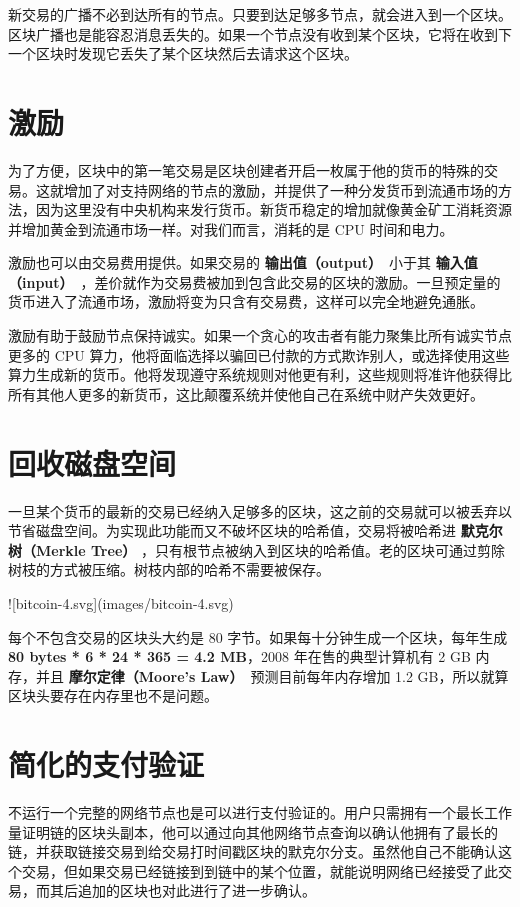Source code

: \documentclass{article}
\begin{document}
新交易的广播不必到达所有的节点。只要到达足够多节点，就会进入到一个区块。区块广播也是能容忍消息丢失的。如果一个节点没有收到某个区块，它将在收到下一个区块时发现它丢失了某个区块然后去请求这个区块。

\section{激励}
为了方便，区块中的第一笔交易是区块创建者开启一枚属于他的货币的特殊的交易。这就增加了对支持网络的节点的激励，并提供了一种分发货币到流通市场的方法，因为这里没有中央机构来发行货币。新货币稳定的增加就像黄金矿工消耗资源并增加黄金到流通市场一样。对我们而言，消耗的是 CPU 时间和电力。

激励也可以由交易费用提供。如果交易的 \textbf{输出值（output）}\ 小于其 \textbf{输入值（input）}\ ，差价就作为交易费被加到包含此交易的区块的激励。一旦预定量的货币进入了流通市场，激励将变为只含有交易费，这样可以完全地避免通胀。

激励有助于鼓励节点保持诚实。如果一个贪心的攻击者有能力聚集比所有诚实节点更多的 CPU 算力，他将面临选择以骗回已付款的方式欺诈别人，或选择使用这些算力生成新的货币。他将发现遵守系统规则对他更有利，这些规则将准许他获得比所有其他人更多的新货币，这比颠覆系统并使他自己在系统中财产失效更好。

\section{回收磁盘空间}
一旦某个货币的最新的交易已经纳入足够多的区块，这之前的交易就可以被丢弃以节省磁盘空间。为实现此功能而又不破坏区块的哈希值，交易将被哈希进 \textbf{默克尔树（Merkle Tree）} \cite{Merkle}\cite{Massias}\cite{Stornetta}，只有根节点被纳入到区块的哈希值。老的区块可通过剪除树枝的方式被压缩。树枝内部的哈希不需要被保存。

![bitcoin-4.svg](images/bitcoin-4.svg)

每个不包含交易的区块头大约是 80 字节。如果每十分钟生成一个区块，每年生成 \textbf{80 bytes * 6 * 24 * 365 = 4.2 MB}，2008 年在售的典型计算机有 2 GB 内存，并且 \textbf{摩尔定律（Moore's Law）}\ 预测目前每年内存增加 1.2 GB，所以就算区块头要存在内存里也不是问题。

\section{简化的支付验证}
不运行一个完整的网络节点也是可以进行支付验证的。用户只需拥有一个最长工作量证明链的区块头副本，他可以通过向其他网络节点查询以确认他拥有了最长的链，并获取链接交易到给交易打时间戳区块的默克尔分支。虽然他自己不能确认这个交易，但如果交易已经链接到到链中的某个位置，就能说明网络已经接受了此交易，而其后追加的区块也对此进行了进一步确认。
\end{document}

--------------------------------

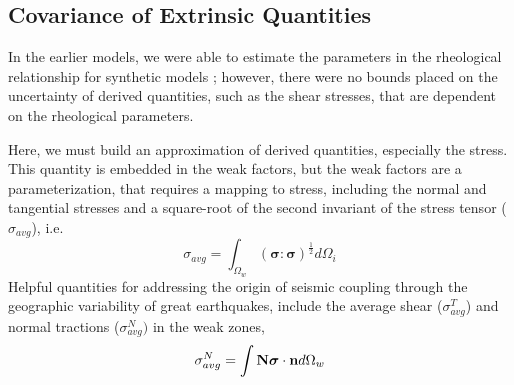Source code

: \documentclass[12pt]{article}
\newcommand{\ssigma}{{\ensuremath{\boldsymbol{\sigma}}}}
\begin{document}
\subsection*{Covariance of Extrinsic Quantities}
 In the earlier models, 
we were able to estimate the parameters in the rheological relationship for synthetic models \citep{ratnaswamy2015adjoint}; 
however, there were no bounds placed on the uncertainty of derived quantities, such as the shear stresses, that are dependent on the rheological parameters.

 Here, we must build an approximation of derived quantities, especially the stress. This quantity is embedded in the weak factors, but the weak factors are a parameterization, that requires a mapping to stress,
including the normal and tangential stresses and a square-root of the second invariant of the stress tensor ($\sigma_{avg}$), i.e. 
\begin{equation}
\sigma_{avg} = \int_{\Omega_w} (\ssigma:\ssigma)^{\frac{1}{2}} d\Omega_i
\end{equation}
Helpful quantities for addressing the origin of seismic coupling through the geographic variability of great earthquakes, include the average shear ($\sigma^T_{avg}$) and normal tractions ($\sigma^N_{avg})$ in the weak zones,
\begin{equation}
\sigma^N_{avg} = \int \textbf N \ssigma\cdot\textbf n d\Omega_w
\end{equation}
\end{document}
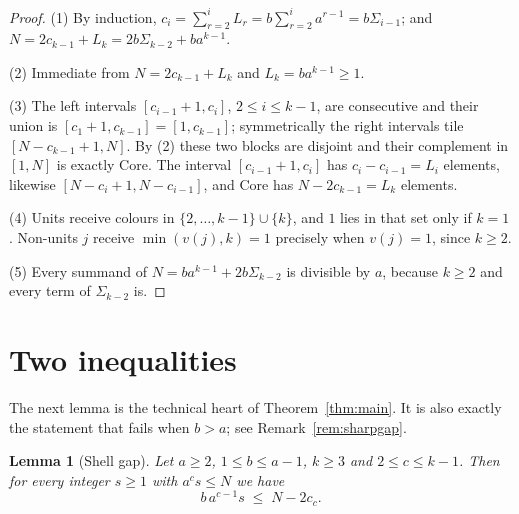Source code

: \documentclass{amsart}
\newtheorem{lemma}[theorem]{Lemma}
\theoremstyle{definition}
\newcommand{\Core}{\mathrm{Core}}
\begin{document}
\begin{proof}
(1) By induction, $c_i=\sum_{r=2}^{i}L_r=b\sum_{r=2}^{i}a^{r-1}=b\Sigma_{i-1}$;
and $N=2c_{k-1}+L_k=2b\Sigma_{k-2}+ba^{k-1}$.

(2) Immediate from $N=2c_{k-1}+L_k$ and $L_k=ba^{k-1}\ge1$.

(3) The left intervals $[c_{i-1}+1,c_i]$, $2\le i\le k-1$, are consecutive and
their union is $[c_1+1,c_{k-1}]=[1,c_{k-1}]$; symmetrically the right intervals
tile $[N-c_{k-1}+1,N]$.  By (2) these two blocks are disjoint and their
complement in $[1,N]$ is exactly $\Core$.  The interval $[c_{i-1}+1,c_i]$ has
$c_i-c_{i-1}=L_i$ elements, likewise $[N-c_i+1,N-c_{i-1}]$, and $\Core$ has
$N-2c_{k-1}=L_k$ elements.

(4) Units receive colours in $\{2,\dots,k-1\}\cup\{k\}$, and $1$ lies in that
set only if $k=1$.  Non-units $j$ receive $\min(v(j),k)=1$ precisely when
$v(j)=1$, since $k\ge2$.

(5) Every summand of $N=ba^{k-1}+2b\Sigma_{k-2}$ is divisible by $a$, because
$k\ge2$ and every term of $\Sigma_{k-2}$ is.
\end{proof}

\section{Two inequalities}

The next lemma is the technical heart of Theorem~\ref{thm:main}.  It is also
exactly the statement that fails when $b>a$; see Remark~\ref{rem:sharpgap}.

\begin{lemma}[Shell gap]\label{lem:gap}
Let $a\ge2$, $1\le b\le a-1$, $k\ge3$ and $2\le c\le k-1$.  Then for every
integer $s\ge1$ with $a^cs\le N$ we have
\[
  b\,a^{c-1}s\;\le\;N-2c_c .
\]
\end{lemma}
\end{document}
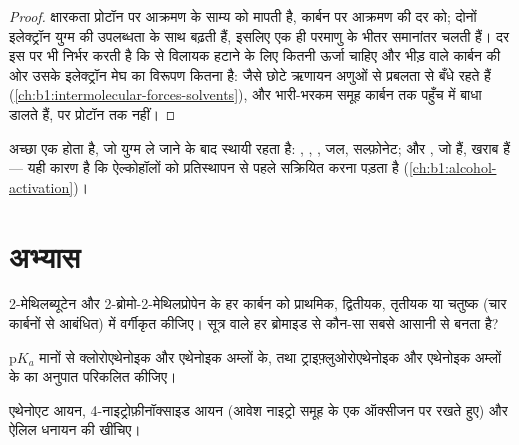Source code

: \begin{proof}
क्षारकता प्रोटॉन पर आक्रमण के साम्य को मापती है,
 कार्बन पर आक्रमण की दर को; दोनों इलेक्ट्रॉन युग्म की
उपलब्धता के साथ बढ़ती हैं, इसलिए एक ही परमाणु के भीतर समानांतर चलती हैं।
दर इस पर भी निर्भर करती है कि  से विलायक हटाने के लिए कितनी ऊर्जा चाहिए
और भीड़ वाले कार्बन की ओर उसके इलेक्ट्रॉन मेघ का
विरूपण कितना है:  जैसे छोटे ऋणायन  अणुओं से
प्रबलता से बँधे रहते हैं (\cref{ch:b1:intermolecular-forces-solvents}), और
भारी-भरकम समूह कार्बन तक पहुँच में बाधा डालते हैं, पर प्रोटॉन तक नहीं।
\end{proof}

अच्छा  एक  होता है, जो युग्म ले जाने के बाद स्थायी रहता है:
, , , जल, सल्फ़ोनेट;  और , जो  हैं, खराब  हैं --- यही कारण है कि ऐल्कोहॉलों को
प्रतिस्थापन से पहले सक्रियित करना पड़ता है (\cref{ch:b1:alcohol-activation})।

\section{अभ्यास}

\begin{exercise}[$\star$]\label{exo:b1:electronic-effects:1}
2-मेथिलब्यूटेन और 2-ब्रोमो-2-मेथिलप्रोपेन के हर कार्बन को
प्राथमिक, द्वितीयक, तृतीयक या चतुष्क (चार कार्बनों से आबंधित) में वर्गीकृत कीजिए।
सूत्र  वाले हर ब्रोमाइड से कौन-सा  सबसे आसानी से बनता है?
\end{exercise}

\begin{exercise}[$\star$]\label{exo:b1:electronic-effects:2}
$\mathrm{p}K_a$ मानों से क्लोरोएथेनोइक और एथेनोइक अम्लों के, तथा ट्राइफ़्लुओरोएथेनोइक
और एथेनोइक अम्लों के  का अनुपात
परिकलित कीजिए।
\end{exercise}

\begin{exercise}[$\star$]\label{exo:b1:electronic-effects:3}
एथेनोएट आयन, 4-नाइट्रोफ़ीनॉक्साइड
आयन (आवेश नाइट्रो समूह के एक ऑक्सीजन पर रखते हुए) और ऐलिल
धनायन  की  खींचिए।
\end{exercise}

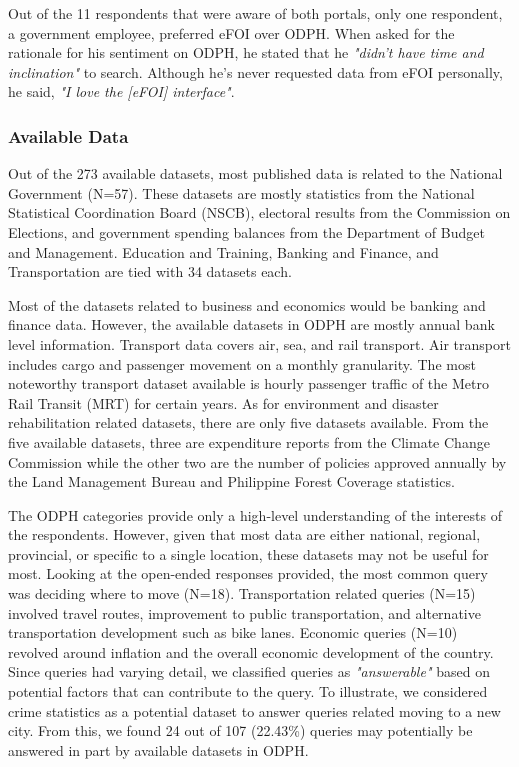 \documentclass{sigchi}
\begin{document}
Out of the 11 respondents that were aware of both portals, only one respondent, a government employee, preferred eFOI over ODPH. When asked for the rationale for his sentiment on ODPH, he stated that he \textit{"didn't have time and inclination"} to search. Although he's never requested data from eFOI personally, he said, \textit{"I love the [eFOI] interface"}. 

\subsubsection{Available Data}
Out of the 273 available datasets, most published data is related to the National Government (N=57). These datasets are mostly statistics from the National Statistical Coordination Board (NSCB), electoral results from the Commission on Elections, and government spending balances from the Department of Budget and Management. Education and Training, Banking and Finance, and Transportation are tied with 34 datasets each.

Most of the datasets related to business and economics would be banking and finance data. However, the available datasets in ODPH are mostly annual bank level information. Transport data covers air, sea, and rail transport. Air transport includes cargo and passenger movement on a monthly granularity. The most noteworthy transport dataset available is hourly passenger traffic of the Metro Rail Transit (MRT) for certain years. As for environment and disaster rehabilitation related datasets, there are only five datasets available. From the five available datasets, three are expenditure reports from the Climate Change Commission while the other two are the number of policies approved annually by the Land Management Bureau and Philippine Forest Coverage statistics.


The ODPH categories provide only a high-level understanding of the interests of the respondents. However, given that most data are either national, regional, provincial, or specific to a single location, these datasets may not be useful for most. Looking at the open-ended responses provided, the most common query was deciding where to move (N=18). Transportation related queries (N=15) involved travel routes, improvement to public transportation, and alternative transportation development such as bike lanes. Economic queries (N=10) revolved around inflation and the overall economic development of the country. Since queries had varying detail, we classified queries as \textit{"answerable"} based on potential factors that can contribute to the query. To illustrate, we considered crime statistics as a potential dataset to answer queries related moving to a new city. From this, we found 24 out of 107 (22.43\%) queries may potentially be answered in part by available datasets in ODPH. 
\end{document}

--------------------------------

» Task objective
Copy task for the entries above: every line with the string "cref".

» Exercise result
प्रबलता से बँधे रहते हैं (\cref{ch:b1:intermolecular-forces-solvents}), और
प्रतिस्थापन से पहले सक्रियित करना पड़ता है (\cref{ch:b1:alcohol-activation})।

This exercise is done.